Using Sereal in the way that is optimally performant for your use case can make quite a significant
difference in performance. Broadly speaking, there are two classes of tweaks you can do: choosing the
right options during encoding (sometimes incurring trade-offs in output size) and calling the Sereal
encode/decode functions in the most efficient way.
If you are not yet using re-usable Sereal::Encoder and Sereal::Decoder objects, then read no further. By
switching from the "encode_sereal" and "decode_sereal" functions to either the OO interface or the
advanced functional interface, you will get a noticeable speed boost as encoder and decoder structures
can be reused. This is particularly significant for the encoder, which can re-use its output buffer. In
some cases, such a warmed-up encoder can avoid most memory allocations.
Irepeat,ifyoucareaboutperformance,thendonotusethe"encode_sereal"and"decode_sereal"interface.
The exact performance in time and space depends heavily on the data structure to be (de-)serialized.
Often there is a trade-off between space and time. If in doubt, do your own testing and most importantly
ALWAYSTESTWITHREALDATA. If you care purely about speed at the expense of output size, you can use the
"no_shared_hashkeys" option for a small speed-up, see below. If you need smaller output at the cost of
higher CPU load and more memory used during encoding/decoding, try the "dedupe_strings" option and enable
Snappy compression.
For ready-made comparison scripts, see the author_tools/bench.pl and author_tools/dbench.pl programs that
are part of this distribution. Suffice to say that this library is easily competitive in both time and
space efficiency with the best alternatives.
If switching to the OO interface is not enough, you may consider switching to the advanced functional
interface that avoids method lookup overhead, and by inlining as custom Perl OPs, may also avoid some of
the Perl function call overhead (Perl 5.14 and up). This additional speed-up is only a constant-offset,
avoiding said method/function call, rather than speeding up encoding itself and so will be most
significant if you are working with very small data sets.
"sereal_encode_with_object" and "sereal_decode_with_object" are optionally exported from the Sereal
module (or "Sereal::Encoder" and "Sereal::Decoder" respectively). They work the same as the object-
oriented interface except that they are invoked differently:
$srl_doc = $encoder->encode($data);
becomes
$srl_doc = sereal_encode_with_object($encoder, $data);
and
$data = $decoder->decode($srl_doc);
becomes
$data = sereal_decode_with_object($decoder, $srl_doc);
On Perl versions before 5.14, this will be marginally faster than the OO interface as it avoids method
lookup. This should rarely matter. On Perl versions starting from 5.14, the function call to
"sereal_encode_with_object" or "sereal_decode_with_object" will also be replaced with a custom Perl OP,
thus avoiding most of the function call overhead as well.
Tuningthe"Sereal::Encoder"
Several of the "Sereal::Encoder" options add or remove useful behaviour and some of them come at a
runtime performance cost.
"no_shared_hashkeys"
By default, Sereal will emit a "repetition" marker for hash keys that were already previously
encountered. Depending on your data structure, this can save quite a bit of space in the generated
document. Consider, for example, encoding an array of many objects of the same class. But it may not
save anything if you don't have a lot of repeated hash keys or don't even encode any hashes to begin
with.
In those cases, you can turn this feature off with the "no_shared_hashkeys" option for a small but
measurable speed-up.
"dedupe_strings"
If set, this option will apply the de-duplication logic to all strings that is only applied to hash
keys by default. This can be quite expensive in both memory and performance. The same is true for
"aliased_dedupe_strings".
"snappy" and "snappy_incr"
Enabling Snappy compression can (but doesn't have to) make your Sereal documents significantly smaller.

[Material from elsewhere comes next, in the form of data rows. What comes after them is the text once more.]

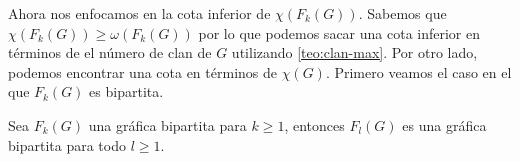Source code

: 

Ahora nos enfocamos en la cota inferior de $ \chi (F_k(G))$. Sabemos que $\chi
(F_k(G)) \geq \omega (F_k(G))$ por lo que podemos sacar una cota inferior en
t\'erminos de el n\'umero de clan de $G$ utilizando \cref{teo:clan-max}. Por
otro lado, podemos encontrar una cota en t\'erminos de $\chi (G)$. Primero
veamos el caso en el que $F_k(G)$ es bipartita.


\begin{proposicion}
\label{prop:biparticion F(G)}
    Sea $F_k(G)$ una gr\'afica bipartita para $k \geq 1$, entonces $F_l(G)$
    es una gr\'afica bipartita para todo $l \geq 1$.
\end{proposicion}

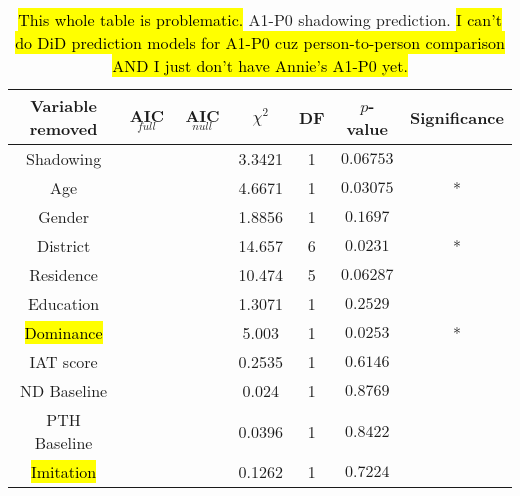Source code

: \begin{table}
\centering
 \begin{tabular}{|c||c|c|c|c|c|c|} 
 \hline
 \textbf{Variable removed} & \textbf{AIC$_{full}$} & \textbf{AIC$_{null}$} & $\chi^2$ & \textbf{DF} & \textbf{$p$-value} & \textbf{Significance}\\ [0.5ex] 
 \hline
  Shadowing & \xxxxx{} & \xxxxx{} & 3.3421 & 1 & $0.06753$ & \\ 
 \hline
 Age & \xxxxx{} & \xxxxx{} & 4.6671 & 1 & $0.03075$ & *\\
 \hline
 Gender & \xxxxx{} & \xxxxx{} & 1.8856 & 1 & $0.1697$ & \\
 \hline
 District & \xxxxx{} & \xxxxx{} & 14.657 & 6 & $0.0231$ & *\\
 \hline
 Residence & \xxxxx{} & \xxxxx{} & 10.474 & 5 & $0.06287$ & \\
 \hline
 Education & \xxxxx{} & \xxxxx{} & 1.3071 & 1 & $0.2529$ & \\
 \hline
 \hl{Dominance} & \xxxxx{} & \xxxxx{} & 5.003 & 1 & $0.0253$ & *\\%
 \hline
 IAT score & \xxxxx{} & \xxxxx{} & 0.2535 & 1 & $0.6146$ & \\
 \hline
 ND Baseline & \xxxxx{} & \xxxxx{} & 0.024 & 1 & $0.8769$ & \\
 \hline
 PTH Baseline & \xxxxx{} & \xxxxx{} & 0.0396 & 1 & $0.8422$ & \\
 \hline
 \hl{Imitation} & \xxxxx{} & \xxxxx{} & 0.1262 & 1 & $0.7224$ & \\%
 \hline
\end{tabular}
\caption{\hl{This whole table is problematic.} A1-P0 shadowing prediction. \hl{I can't do DiD prediction models for A1-P0 cuz person-to-person comparison AND I just don't have Annie's A1-P0 yet.}}
\label{tab:NASshadPredictors}
\end{table}

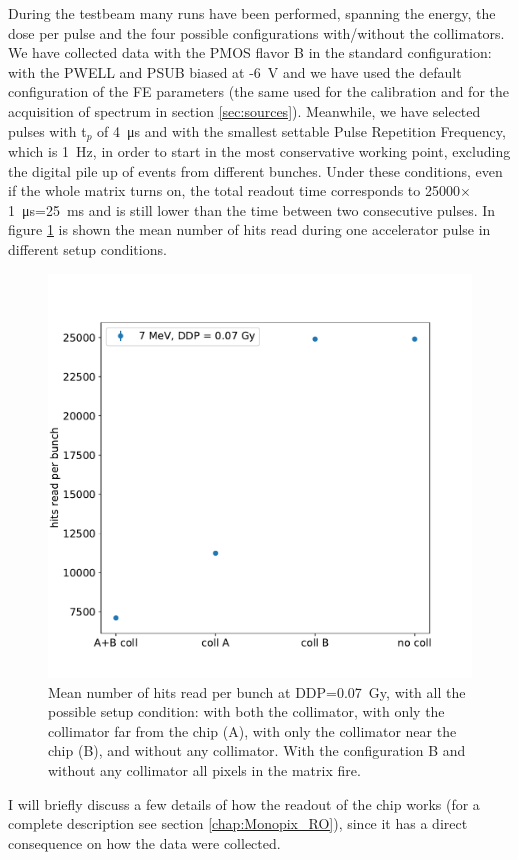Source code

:    During the testbeam many runs have been performed, spanning the energy, the dose per pulse and the four possible configurations with/without the collimators. 
   We have collected data with the PMOS flavor B in the standard configuration: with the PWELL and PSUB biased at -\SI{6}{V} and we have used the default configuration of the FE parameters (the same used for the calibration and for the acquisition of spectrum in section \ref{sec:sources}).
   Meanwhile, we have selected pulses with t$_p$ of \SI{4}{\us} and with the smallest settable Pulse Repetition Frequency, which is \SI{1}{Hz}, in order to start in the most conservative working point, excluding the digital pile up of events from different bunches. Under these conditions, even if the whole matrix turns on, the total readout time corresponds to 25000$\times$\SI{1}{\us}=\SI{25}{ms} and is still lower than the time between two consecutive pulses.
   In figure \ref{fig:hits_FLASH} is shown the mean number of hits read during one accelerator pulse in different setup conditions.
   \begin{figure}
      \centering
      \includegraphics[width=.49\linewidth]{figures/test_beam/hits.pdf}
      \caption{Mean number of hits read per bunch at DDP=\SI{0.07}{Gy}, with all the possible setup condition: with both the collimator, with only the collimator far from the chip (A), with only the collimator near the chip (B), and without any collimator. With the configuration B and without any collimator all pixels in the matrix fire.}
      \label{fig:hits_FLASH}
   \end{figure}

   
  I will briefly discuss a few details of how the readout of the chip works (for a complete description see section \ref{chap:Monopix_RO}), since it has a direct consequence on how the data were collected.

How effective this compression is for you depends entirely on the nature of your data. Snappy
compression is designed to be very fast. The additional space savings are very often worth the small
overhead.
"freeze_callbacks"
Using custom Perl "FREEZE" callbacks is very expensive. If enabled, the encoder has to do a method
lookup at least once per class of an object being serialized. If a "FREEZE" hook actually exists,
calling it will be even more expensive. If you care about ultimate performance, use with care.
"sort_keys"
This option forces the encoder to always "sort" the entries in a hash by its keys before writing them
to the Sereal document. This can be somewhat expensive for large hashes.
GeneralConsiderations
Perl variables (scalars specifically) can, at the same time, hold multiple representations of the same
data. If you create and integer and use it as a string, it will be cached in its string form. Sereal
attempts to detect the most compact of these representations for encoding, but can not always succeed.
For example, if a data structure was previously also traversed by certain other serialization modules
(such as Storable), then the scalars in the structure may have been irrevocably upgraded to a more
complex (and bigger) type. This is only an issue in crude benchmarks. So if you plan to benchmark
serialization, take care not to re-use the test data structure between serializers for results that do
not depend on the order of operations.